*TASK PROMPT*. Please keep the pictures out and write out exactly the lines from the first in the data below through the one containing "typefof(undefi", both included.
(DATASET ENTRIES Opens)
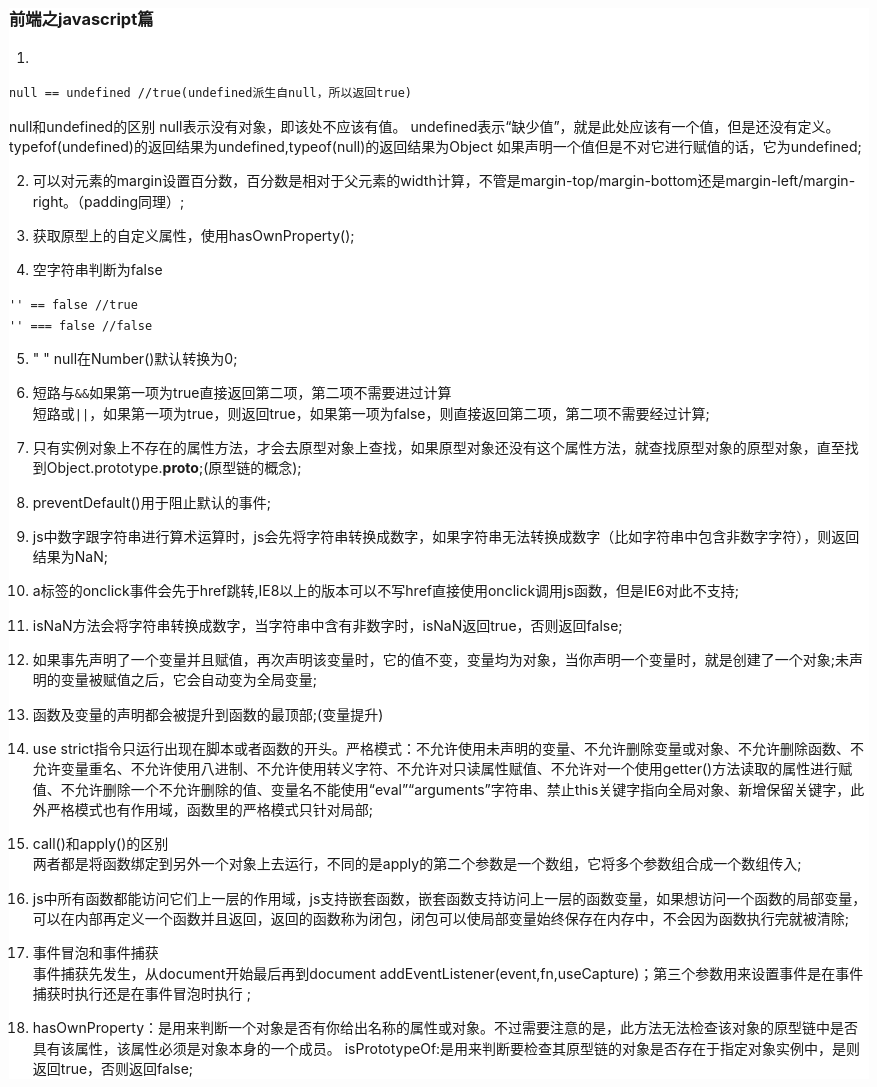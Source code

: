 ### 前端之javascript篇
1. 
```
null == undefined //true(undefined派生自null，所以返回true)

```
null和undefined的区别
null表示没有对象，即该处不应该有值。
undefined表示“缺少值”，就是此处应该有一个值，但是还没有定义。
typefof(undefined)的返回结果为undefined,typeof(null)的返回结果为Object
如果声明一个值但是不对它进行赋值的话，它为undefined;

2. 可以对元素的margin设置百分数，百分数是相对于父元素的width计算，不管是margin-top/margin-bottom还是margin-left/margin-right。（padding同理）;

3. 获取原型上的自定义属性，使用hasOwnProperty();

4. 空字符串判断为false

```
'' == false //true
'' === false //false
```


5. " " null在Number()默认转换为0;

6. 短路与`&&`如果第一项为true直接返回第二项，第二项不需要进过计算  
短路或`||`，如果第一项为true，则返回true，如果第一项为false，则直接返回第二项，第二项不需要经过计算;

7. 只有实例对象上不存在的属性方法，才会去原型对象上查找，如果原型对象还没有这个属性方法，就查找原型对象的原型对象，直至找到Object.prototype.__proto__;(原型链的概念);

8. preventDefault()用于阻止默认的事件;

9. js中数字跟字符串进行算术运算时，js会先将字符串转换成数字，如果字符串无法转换成数字（比如字符串中包含非数字字符），则返回结果为NaN;

10. a标签的onclick事件会先于href跳转,IE8以上的版本可以不写href直接使用onclick调用js函数，但是IE6对此不支持;

11. isNaN方法会将字符串转换成数字，当字符串中含有非数字时，isNaN返回true，否则返回false;

12. 如果事先声明了一个变量并且赋值，再次声明该变量时，它的值不变，变量均为对象，当你声明一个变量时，就是创建了一个对象;未声明的变量被赋值之后，它会自动变为全局变量;

13. 函数及变量的声明都会被提升到函数的最顶部;(变量提升)

14. use strict指令只运行出现在脚本或者函数的开头。严格模式：不允许使用未声明的变量、不允许删除变量或对象、不允许删除函数、不允许变量重名、不允许使用八进制、不允许使用转义字符、不允许对只读属性赋值、不允许对一个使用getter()方法读取的属性进行赋值、不允许删除一个不允许删除的值、变量名不能使用“eval”“arguments”字符串、禁止this关键字指向全局对象、新增保留关键字，此外严格模式也有作用域，函数里的严格模式只针对局部;

15. call()和apply()的区别  
两者都是将函数绑定到另外一个对象上去运行，不同的是apply的第二个参数是一个数组，它将多个参数组合成一个数组传入;

16. js中所有函数都能访问它们上一层的作用域，js支持嵌套函数，嵌套函数支持访问上一层的函数变量，如果想访问一个函数的局部变量，可以在内部再定义一个函数并且返回，返回的函数称为闭包，闭包可以使局部变量始终保存在内存中，不会因为函数执行完就被清除;

17. 事件冒泡和事件捕获  
事件捕获先发生，从document开始最后再到document
addEventListener(event,fn,useCapture)；第三个参数用来设置事件是在事件捕获时执行还是在事件冒泡时执行 ;

18. hasOwnProperty：是用来判断一个对象是否有你给出名称的属性或对象。不过需要注意的是，此方法无法检查该对象的原型链中是否具有该属性，该属性必须是对象本身的一个成员。
isPrototypeOf:是用来判断要检查其原型链的对象是否存在于指定对象实例中，是则返回true，否则返回false;
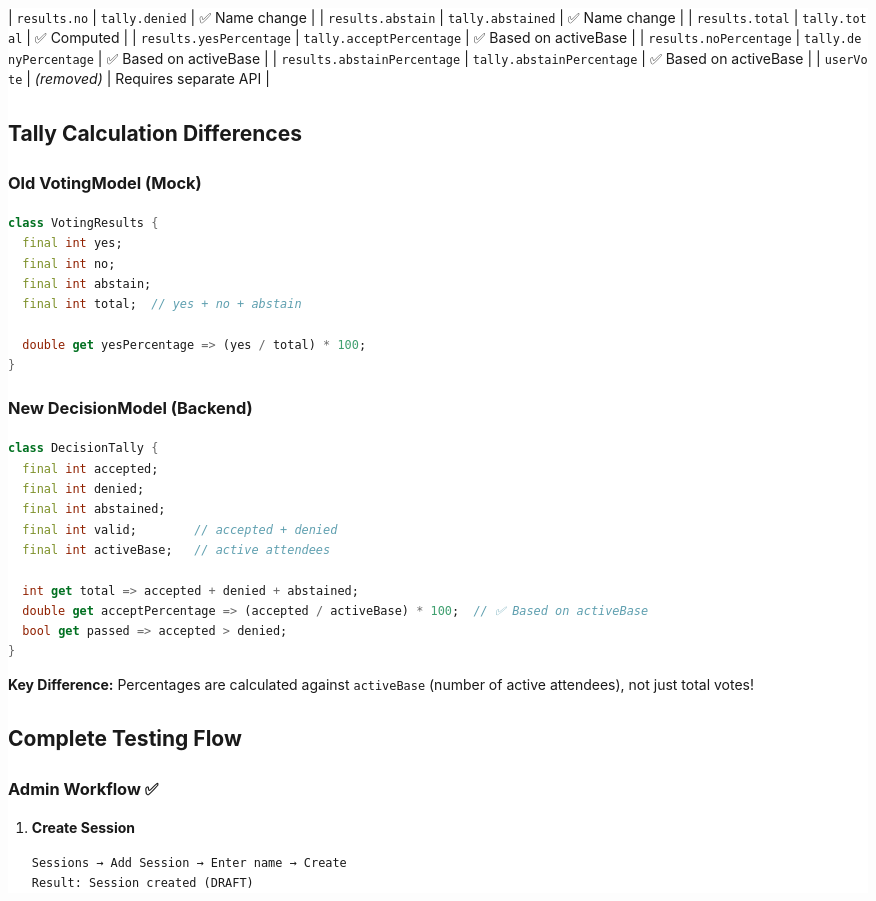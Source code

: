 | `results.no` | `tally.denied` | ✅ Name change |
| `results.abstain` | `tally.abstained` | ✅ Name change |
| `results.total` | `tally.total` | ✅ Computed |
| `results.yesPercentage` | `tally.acceptPercentage` | ✅ Based on activeBase |
| `results.noPercentage` | `tally.denyPercentage` | ✅ Based on activeBase |
| `results.abstainPercentage` | `tally.abstainPercentage` | ✅ Based on activeBase |
| `userVote` | *(removed)* | Requires separate API |

## Tally Calculation Differences

### Old VotingModel (Mock)
```dart
class VotingResults {
  final int yes;
  final int no;
  final int abstain;
  final int total;  // yes + no + abstain
  
  double get yesPercentage => (yes / total) * 100;
}
```

### New DecisionModel (Backend)
```dart
class DecisionTally {
  final int accepted;
  final int denied;
  final int abstained;
  final int valid;        // accepted + denied
  final int activeBase;   // active attendees
  
  int get total => accepted + denied + abstained;
  double get acceptPercentage => (accepted / activeBase) * 100;  // ✅ Based on activeBase
  bool get passed => accepted > denied;
}
```

**Key Difference:** Percentages are calculated against `activeBase` (number of active attendees), not just total votes!

## Complete Testing Flow

### Admin Workflow ✅

1. **Create Session**
   ```
   Sessions → Add Session → Enter name → Create
   Result: Session created (DRAFT)
   ```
(DATASET ENTRIES Closes)
*WRITTEN RESPONSE*.
Source code

: ### 前端之javascript篇
1. 
```
null == undefined //true(undefined派生自null，所以返回true)

```
null和undefined的区别
null表示没有对象，即该处不应该有值。
undefined表示“缺少值”，就是此处应该有一个值，但是还没有定义。
typefof(undefined)的返回结果为undefined,typeof(null)的返回结果为Object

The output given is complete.